* Stored data entries *
====================
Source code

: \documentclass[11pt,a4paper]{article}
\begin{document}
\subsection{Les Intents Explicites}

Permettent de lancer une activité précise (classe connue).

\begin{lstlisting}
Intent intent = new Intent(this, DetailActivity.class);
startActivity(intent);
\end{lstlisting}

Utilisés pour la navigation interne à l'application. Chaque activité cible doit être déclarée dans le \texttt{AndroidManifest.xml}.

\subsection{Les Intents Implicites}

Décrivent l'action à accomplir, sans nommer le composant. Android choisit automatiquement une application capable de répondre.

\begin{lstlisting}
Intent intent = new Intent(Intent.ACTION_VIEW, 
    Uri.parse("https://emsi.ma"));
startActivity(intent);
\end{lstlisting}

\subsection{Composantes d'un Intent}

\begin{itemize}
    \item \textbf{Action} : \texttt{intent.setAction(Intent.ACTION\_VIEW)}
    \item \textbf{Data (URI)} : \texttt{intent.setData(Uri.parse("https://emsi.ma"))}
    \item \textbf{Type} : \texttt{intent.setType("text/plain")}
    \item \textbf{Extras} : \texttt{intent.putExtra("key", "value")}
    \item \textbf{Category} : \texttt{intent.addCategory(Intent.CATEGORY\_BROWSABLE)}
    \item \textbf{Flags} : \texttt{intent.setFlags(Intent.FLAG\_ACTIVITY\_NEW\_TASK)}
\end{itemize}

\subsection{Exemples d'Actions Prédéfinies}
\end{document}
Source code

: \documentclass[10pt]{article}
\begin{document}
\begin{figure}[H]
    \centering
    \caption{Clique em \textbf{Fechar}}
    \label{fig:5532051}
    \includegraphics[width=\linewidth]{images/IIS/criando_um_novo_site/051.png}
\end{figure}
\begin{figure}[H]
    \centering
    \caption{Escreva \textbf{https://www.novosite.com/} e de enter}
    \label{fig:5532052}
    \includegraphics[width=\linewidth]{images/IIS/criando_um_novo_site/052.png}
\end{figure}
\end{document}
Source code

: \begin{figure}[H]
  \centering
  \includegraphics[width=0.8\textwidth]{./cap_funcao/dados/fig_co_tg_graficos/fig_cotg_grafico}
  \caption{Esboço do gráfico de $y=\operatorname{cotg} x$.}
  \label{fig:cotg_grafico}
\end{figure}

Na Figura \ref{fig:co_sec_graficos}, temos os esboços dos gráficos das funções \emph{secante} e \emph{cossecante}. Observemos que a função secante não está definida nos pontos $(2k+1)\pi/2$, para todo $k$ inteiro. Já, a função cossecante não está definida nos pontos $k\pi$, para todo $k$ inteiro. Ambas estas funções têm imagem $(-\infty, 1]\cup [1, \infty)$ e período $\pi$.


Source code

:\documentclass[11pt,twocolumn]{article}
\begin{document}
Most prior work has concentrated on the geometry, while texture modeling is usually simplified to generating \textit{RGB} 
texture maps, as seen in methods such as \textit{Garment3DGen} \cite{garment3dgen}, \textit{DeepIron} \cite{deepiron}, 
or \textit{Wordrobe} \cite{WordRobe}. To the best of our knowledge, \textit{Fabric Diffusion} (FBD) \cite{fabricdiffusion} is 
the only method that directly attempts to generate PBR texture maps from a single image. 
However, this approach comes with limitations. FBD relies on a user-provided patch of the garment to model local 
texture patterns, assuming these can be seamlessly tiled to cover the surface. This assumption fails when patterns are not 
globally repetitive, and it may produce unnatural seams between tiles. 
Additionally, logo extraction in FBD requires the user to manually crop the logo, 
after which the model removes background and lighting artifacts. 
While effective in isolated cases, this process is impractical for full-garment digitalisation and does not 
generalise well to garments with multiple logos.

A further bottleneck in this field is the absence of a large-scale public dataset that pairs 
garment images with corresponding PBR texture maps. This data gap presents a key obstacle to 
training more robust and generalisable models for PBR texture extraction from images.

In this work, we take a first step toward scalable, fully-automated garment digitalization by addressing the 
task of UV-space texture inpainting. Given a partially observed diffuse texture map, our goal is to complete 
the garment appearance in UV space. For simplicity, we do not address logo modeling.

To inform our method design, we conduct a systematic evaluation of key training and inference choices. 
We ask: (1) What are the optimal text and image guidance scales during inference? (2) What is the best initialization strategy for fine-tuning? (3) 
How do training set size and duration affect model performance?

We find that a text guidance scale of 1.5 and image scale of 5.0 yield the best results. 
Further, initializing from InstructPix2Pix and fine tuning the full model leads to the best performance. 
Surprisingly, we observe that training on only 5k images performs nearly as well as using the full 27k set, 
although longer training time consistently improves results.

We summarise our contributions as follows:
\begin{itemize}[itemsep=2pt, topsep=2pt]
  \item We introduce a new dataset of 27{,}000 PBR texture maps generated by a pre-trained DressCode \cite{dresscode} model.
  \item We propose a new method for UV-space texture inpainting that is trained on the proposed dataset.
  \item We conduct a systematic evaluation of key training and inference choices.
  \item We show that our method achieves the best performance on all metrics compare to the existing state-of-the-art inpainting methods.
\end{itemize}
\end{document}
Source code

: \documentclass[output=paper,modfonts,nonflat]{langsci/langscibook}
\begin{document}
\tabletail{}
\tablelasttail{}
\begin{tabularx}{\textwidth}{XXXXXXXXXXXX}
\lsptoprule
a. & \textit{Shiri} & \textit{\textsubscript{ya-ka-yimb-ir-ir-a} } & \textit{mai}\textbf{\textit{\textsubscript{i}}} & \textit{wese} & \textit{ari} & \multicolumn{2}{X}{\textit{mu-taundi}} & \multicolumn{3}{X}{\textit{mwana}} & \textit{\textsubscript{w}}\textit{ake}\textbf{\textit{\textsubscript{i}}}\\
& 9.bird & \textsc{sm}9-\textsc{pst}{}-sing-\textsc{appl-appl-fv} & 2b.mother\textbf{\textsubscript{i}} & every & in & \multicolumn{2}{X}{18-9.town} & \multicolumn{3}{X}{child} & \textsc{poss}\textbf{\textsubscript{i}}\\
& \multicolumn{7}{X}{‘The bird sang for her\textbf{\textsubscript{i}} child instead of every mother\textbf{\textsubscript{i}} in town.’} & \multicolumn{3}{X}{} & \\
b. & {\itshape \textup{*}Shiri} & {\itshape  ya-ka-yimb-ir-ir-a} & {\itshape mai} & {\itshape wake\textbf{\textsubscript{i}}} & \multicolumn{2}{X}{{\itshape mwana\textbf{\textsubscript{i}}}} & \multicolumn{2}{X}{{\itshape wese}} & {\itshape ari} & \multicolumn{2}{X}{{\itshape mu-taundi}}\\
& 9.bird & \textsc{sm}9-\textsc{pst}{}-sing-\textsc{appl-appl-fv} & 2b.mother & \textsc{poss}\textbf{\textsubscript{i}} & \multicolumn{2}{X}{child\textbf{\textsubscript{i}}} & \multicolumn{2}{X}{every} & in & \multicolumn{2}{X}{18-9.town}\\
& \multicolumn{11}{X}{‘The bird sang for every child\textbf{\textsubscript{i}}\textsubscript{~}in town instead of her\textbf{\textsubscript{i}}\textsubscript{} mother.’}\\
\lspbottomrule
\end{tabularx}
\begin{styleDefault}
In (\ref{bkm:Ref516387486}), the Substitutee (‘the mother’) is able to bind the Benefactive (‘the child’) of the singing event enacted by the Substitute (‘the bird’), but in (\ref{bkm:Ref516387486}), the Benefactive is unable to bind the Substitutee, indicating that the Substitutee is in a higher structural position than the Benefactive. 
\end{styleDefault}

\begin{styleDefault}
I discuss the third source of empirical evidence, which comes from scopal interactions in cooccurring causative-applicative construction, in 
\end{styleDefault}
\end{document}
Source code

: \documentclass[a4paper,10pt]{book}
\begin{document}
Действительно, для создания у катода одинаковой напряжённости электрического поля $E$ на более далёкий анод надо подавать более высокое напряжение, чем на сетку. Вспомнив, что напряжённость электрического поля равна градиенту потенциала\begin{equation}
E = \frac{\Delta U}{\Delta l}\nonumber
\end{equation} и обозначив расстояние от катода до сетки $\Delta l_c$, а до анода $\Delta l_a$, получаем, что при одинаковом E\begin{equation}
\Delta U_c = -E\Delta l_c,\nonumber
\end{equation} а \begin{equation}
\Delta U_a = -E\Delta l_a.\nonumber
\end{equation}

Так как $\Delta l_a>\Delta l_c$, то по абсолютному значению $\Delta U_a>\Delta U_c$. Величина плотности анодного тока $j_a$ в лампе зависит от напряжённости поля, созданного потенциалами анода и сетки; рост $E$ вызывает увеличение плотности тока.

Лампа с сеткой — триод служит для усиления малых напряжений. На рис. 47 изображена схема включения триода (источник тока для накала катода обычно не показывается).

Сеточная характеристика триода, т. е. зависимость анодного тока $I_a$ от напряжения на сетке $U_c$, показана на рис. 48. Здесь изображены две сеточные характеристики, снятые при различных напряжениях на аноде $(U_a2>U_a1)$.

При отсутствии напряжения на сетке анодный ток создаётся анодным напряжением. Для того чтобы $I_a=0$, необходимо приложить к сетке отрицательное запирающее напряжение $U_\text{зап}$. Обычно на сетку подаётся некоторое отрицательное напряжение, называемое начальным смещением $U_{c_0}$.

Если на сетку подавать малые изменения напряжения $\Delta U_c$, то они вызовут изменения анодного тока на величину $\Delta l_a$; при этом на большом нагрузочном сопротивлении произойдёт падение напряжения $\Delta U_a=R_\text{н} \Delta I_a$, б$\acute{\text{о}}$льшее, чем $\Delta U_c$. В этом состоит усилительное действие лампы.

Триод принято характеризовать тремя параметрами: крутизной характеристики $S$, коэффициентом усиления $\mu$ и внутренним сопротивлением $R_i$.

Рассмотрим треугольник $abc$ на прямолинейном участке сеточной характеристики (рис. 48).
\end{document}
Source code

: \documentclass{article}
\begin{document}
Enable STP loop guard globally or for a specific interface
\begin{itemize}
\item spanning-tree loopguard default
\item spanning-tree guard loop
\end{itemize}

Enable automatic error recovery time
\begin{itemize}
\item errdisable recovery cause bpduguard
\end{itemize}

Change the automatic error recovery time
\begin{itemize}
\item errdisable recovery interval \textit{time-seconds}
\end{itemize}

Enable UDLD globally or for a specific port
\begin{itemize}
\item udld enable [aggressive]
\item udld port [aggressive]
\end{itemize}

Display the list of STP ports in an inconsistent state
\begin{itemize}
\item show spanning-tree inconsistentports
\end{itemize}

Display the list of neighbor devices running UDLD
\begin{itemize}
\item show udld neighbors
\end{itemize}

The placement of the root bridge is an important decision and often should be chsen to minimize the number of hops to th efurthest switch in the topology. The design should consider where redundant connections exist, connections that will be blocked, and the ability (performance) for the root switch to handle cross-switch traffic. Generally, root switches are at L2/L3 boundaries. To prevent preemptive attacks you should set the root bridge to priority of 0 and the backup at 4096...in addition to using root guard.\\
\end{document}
====================
* What you should do *
Set down exactly the lines that begin with the one containing "Enable automatic error recovery time" and end with the last line above, and no others.

* Answer box *
Enable automatic error recovery time
\begin{itemize}
\item errdisable recovery cause bpduguard
\end{itemize}

Change the automatic error recovery time
\begin{itemize}
\item errdisable recovery interval \textit{time-seconds}
\end{itemize}

Enable UDLD globally or for a specific port
\begin{itemize}
\item udld enable [aggressive]
\item udld port [aggressive]
\end{itemize}

Display the list of STP ports in an inconsistent state
\begin{itemize}
\item show spanning-tree inconsistentports
\end{itemize}

Display the list of neighbor devices running UDLD
\begin{itemize}
\item show udld neighbors
\end{itemize}

The placement of the root bridge is an important decision and often should be chsen to minimize the number of hops to th efurthest switch in the topology. The design should consider where redundant connections exist, connections that will be blocked, and the ability (performance) for the root switch to handle cross-switch traffic. Generally, root switches are at L2/L3 boundaries. To prevent preemptive attacks you should set the root bridge to priority of 0 and the backup at 4096...in addition to using root guard.\\
\end{document}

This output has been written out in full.